Do R K G, McErlean A, Ang C S, DeMatteo R P, Abou-Alfa G K
1 Department of Radiology, Memorial Sloan Kettering Cancer Center, New York, NY, USA.
Br J Radiol. 2014 Aug;87(1040):20140024. doi: 10.1259/bjr.20140024. Epub 2014 Jun 4.
Fibrolamellar carcinoma (FLC) is a rare disease, with limited radiographic reported information. We assessed the imaging patterns of primary and metastatic FLC.
CT and MR examinations of patients with FLC were retrospectively reviewed. Imaging features were assessed for primary and recurrent liver tumours, including dimension, enhancement characteristics, and presence or absence of central scars. Locations of nodal and extranodal metastases were also recorded.

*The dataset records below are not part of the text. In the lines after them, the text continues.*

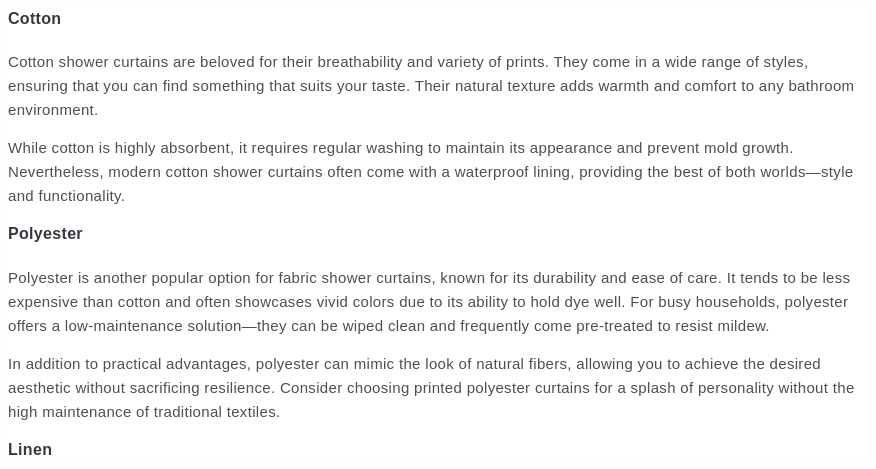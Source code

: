 <h3 style="box-sizing: border-box; margin: 15px 0px 20px; font-weight: 600; line-height: 1.4; font-size: 16px; font-family: 'Be Vietnam Pro', sans-serif; color: #343a40; font-style: normal; font-variant-ligatures: normal; font-variant-caps: normal; letter-spacing: 0.32px; orphans: 2; text-align: start; text-indent: 0px; text-transform: none; widows: 2; word-spacing: 0px; -webkit-text-stroke-width: 0px; white-space: normal; background-color: #ffffff; text-decoration-thickness: initial; text-decoration-style: initial; text-decoration-color: initial;">Cotton</h3>
<p style="box-sizing: border-box; margin-top: 0px; margin-bottom: 1rem; line-height: 1.6; color: #495057; font-family: 'Be Vietnam Pro', sans-serif; font-size: 15px; font-style: normal; font-variant-ligatures: normal; font-variant-caps: normal; font-weight: 400; letter-spacing: 0.32px; orphans: 2; text-align: start; text-indent: 0px; text-transform: none; widows: 2; word-spacing: 0px; -webkit-text-stroke-width: 0px; white-space: normal; background-color: #ffffff; text-decoration-thickness: initial; text-decoration-style: initial; text-decoration-color: initial;">Cotton shower curtains are beloved for their breathability and variety of prints. They come in a wide range of styles, ensuring that you can find something that suits your taste. Their natural texture adds warmth and comfort to any bathroom environment.</p><p style="box-sizing: border-box; margin-top: 0px; margin-bottom: 1rem; line-height: 1.6; color: #495057; font-family: 'Be Vietnam Pro', sans-serif; font-size: 15px; font-style: normal; font-variant-ligatures: normal; font-variant-caps: normal; font-weight: 400; letter-spacing: 0.32px; orphans: 2; text-align: start; text-indent: 0px; text-transform: none; widows: 2; word-spacing: 0px; -webkit-text-stroke-width: 0px; white-space: normal; background-color: #ffffff; text-decoration-thickness: initial; text-decoration-style: initial; text-decoration-color: initial;">While cotton is highly absorbent, it requires regular washing to maintain its appearance and prevent mold growth. Nevertheless, modern cotton shower curtains often come with a waterproof lining, providing the best of both worlds&mdash;style and functionality.</p>
<h3 style="box-sizing: border-box; margin: 15px 0px 20px; font-weight: 600; line-height: 1.4; font-size: 16px; font-family: 'Be Vietnam Pro', sans-serif; color: #343a40; font-style: normal; font-variant-ligatures: normal; font-variant-caps: normal; letter-spacing: 0.32px; orphans: 2; text-align: start; text-indent: 0px; text-transform: none; widows: 2; word-spacing: 0px; -webkit-text-stroke-width: 0px; white-space: normal; background-color: #ffffff; text-decoration-thickness: initial; text-decoration-style: initial; text-decoration-color: initial;">Polyester</h3>
<p style="box-sizing: border-box; margin-top: 0px; margin-bottom: 1rem; line-height: 1.6; color: #495057; font-family: 'Be Vietnam Pro', sans-serif; font-size: 15px; font-style: normal; font-variant-ligatures: normal; font-variant-caps: normal; font-weight: 400; letter-spacing: 0.32px; orphans: 2; text-align: start; text-indent: 0px; text-transform: none; widows: 2; word-spacing: 0px; -webkit-text-stroke-width: 0px; white-space: normal; background-color: #ffffff; text-decoration-thickness: initial; text-decoration-style: initial; text-decoration-color: initial;">Polyester is another popular option for fabric shower curtains, known for its durability and ease of care. It tends to be less expensive than cotton and often showcases vivid colors due to its ability to hold dye well. For busy households, polyester offers a low-maintenance solution&mdash;they can be wiped clean and frequently come pre-treated to resist mildew.</p>
<p style="box-sizing: border-box; margin-top: 0px; margin-bottom: 1rem; line-height: 1.6; color: #495057; font-family: 'Be Vietnam Pro', sans-serif; font-size: 15px; font-style: normal; font-variant-ligatures: normal; font-variant-caps: normal; font-weight: 400; letter-spacing: 0.32px; orphans: 2; text-align: start; text-indent: 0px; text-transform: none; widows: 2; word-spacing: 0px; -webkit-text-stroke-width: 0px; white-space: normal; background-color: #ffffff; text-decoration-thickness: initial; text-decoration-style: initial; text-decoration-color: initial;">In addition to practical advantages, polyester can mimic the look of natural fibers, allowing you to achieve the desired aesthetic without sacrificing resilience. Consider choosing printed polyester curtains for a splash of personality without the high maintenance of traditional textiles.</p>
<h3 style="box-sizing: border-box; margin: 15px 0px 20px; font-weight: 600; line-height: 1.4; font-size: 16px; font-family: 'Be Vietnam Pro', sans-serif; color: #343a40; font-style: normal; font-variant-ligatures: normal; font-variant-caps: normal; letter-spacing: 0.32px; orphans: 2; text-align: start; text-indent: 0px; text-transform: none; widows: 2; word-spacing: 0px; -webkit-text-stroke-width: 0px; white-space: normal; background-color: #ffffff; text-decoration-thickness: initial; text-decoration-style: initial; text-decoration-color: initial;">Linen</h3>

Of 37 patients (18 males and 19 females; average age, 23.5 years) with FLC, 24 had imaging of their primary tumour; 13 had metastases at presentation and 7 developed metastases on follow-up. The remaining 13 patients had follow-up imaging of metastatic disease. Primary FLC had a mean diameter >11 cm, with central scars in ten (46%) patients. Most tumours enhanced heterogeneously (96%) and showed arterial enhancement (81%). On MRI, 62% of FLCs were hypointense on T1 weighted imaging and 54% were hyperintense on T2 weighted imaging. 13 patients (54%) had nodal metastases at presentation, mostly in the upper abdomen (92%) and commonly in the chest (38%). Extrahepatic metastases were most frequently pulmonary or peritoneal. Predominantly small and homogeneous intrahepatic recurrences were detected on follow-up in 15 patients.
FLC often presents as a large hepatic tumour with nodal and distant metastases. Thoracic adenopathy and lung metastases were frequently found in our series, suggesting the need for pre-operative and follow-up chest imaging.
Thoracic nodal and lung metastases are common in FLC; therefore, dedicated chest imaging should be part of the evaluation of a patient with FLC.
纤维板层癌(FLC)是一种罕见疾病,影像学报道信息有限。我们评估了原发性和转移性FLC的影像学表现。
对FLC患者的CT和MR检查进行回顾性分析。评估原发性和复发性肝肿瘤的影像学特征,包括大小、强化特点以及有无中央瘢痕。记录淋巴结和结外转移的部位。
37例FLC患者(18例男性,19例女性;平均年龄23.5岁)中,24例有原发性肿瘤的影像学资料;13例初诊时已有转移,7例在随访中出现转移。其余13例患者有转移性疾病的随访影像学资料。原发性FLC平均直径>11 cm,10例(46%)有中央瘢痕。多数肿瘤呈不均匀强化(96%),动脉期强化(81%)。在MRI上,62%的FLC在T1加权成像上呈低信号,54%在T2加权成像上呈高信号。13例患者(54%)初诊时出现淋巴结转移,主要位于上腹部(92%),常见于胸部(38%)。肝外转移最常见于肺或腹膜。随访发现15例患者肝内复发多为小的、均匀的病灶。
FLC常表现为大的肝肿瘤并伴有淋巴结和远处转移。在我们的系列研究中,胸内淋巴结肿大和肺转移很常见,提示术前和随访时需进行胸部影像学检查。
胸内淋巴结和肺转移在FLC中很常见;因此,专门的胸部影像学检查应作为FLC患者评估的一部分。